When I was a child there was a mirror in the hallway and at some point I became aware that the mirror saw more than what was simply right in front of it. It privately reflected a good deal of hallway on both sides out of the corner of its eye so to speak. By putting my nose right up against the glass I could almost see round those corners, could almost see what the mirror was keeping to itself, the whole hallway perhaps. All of it, everything, things I couldn’t see. Spiders in webs in the shadows, the other side of the light through the coloured leaded glass of the door. The shadow of the postman today, tomorrow, the day after tomorrow.
My father did, I think. Commit suicide. Although they called it an accident. His car went over a cliff into the sea. On to some rocks that you can see at low tide but not high water. No collision, no skid marks or anything. My mother kept the newspaper cutting, I still have it somewhere. Who knows what might have appeared in the road coming towards him. The rest of his life maybe.

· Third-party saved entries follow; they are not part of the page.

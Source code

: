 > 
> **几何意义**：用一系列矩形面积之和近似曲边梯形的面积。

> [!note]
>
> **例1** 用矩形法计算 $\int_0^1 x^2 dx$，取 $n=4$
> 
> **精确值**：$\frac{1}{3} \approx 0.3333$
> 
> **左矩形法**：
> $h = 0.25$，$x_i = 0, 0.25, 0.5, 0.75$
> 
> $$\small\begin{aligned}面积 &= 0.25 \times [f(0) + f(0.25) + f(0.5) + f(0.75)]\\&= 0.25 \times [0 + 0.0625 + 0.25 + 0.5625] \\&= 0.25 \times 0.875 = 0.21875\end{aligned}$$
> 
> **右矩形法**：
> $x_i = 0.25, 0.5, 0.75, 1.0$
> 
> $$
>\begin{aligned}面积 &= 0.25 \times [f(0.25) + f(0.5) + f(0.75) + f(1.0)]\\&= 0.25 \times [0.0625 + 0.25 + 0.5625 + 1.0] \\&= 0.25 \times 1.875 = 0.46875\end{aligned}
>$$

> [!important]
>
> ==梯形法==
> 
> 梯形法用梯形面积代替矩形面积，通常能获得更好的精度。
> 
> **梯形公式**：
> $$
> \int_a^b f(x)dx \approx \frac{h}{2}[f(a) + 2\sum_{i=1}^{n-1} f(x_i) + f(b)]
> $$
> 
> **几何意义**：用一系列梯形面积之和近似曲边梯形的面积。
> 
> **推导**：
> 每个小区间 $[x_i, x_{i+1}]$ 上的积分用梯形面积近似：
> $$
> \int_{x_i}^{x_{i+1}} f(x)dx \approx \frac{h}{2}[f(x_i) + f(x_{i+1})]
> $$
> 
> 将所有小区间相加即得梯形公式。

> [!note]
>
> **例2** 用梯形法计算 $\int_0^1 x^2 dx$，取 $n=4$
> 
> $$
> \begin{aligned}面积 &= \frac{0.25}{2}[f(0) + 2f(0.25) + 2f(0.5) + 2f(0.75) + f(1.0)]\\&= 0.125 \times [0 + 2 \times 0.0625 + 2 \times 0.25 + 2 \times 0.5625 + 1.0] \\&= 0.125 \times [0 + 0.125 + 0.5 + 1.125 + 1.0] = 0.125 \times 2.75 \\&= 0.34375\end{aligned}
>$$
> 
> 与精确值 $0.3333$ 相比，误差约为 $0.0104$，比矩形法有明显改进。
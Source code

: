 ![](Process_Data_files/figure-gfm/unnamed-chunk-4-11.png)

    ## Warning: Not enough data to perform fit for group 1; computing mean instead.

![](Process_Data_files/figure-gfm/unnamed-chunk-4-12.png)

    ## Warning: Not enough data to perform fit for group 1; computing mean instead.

At Paddington I’ve seen pigeons on the tube platform walk into a train and out again while the doors were still open, knowing where they didn’t want to go.
Neaera H. can’t be in very good shape either if her mind is running on that sort of thing. She was deathly pale when she turned up at my door. It took her a while to come out with it, then she said in a half-whisper looking down at her coffee cup that she’d had all this green water in her mind and a white shark coming up from below. Well of course they’re always in me I suppose, coming up from the darkness and the deep-water chill. But I wouldn’t say I’m broadcasting sharks, and if she’s pulling them in out of the air she must be pretty well round the bend.
She told me a little about herself, and her kind of life isn’t much better than mine. At least in the shop I’m out in the world, get out of myself a little. She goes for days sometimes without seeing anyone, staying up till all hours. No wonder she gets morbid. And now it seems she’s on my wavelength. That’s all I need. My mind isn’t much of a comfort to me but at least I thought it was private. She’s going to wear herself out if she keeps tuning in like that. The inside of my head is a pretty tiresome place for someone whose own head isn’t all that jolly.
I must find out about a van. It’s well over two hundred miles to Polperro, closer to three hundred I should think. Night driving. I’d rather drive at night than during the day but either way the thought of it fills me with dread. And I’m scared of the turtles. That big male loggerhead could take your hand off with one bite. I could ask George Fairbairn to come with us and he might do it but that’s no good. Whatever this awful thing is that I’ve got myself into, it’s my thing and I’ve got to do it alone with that weird lady.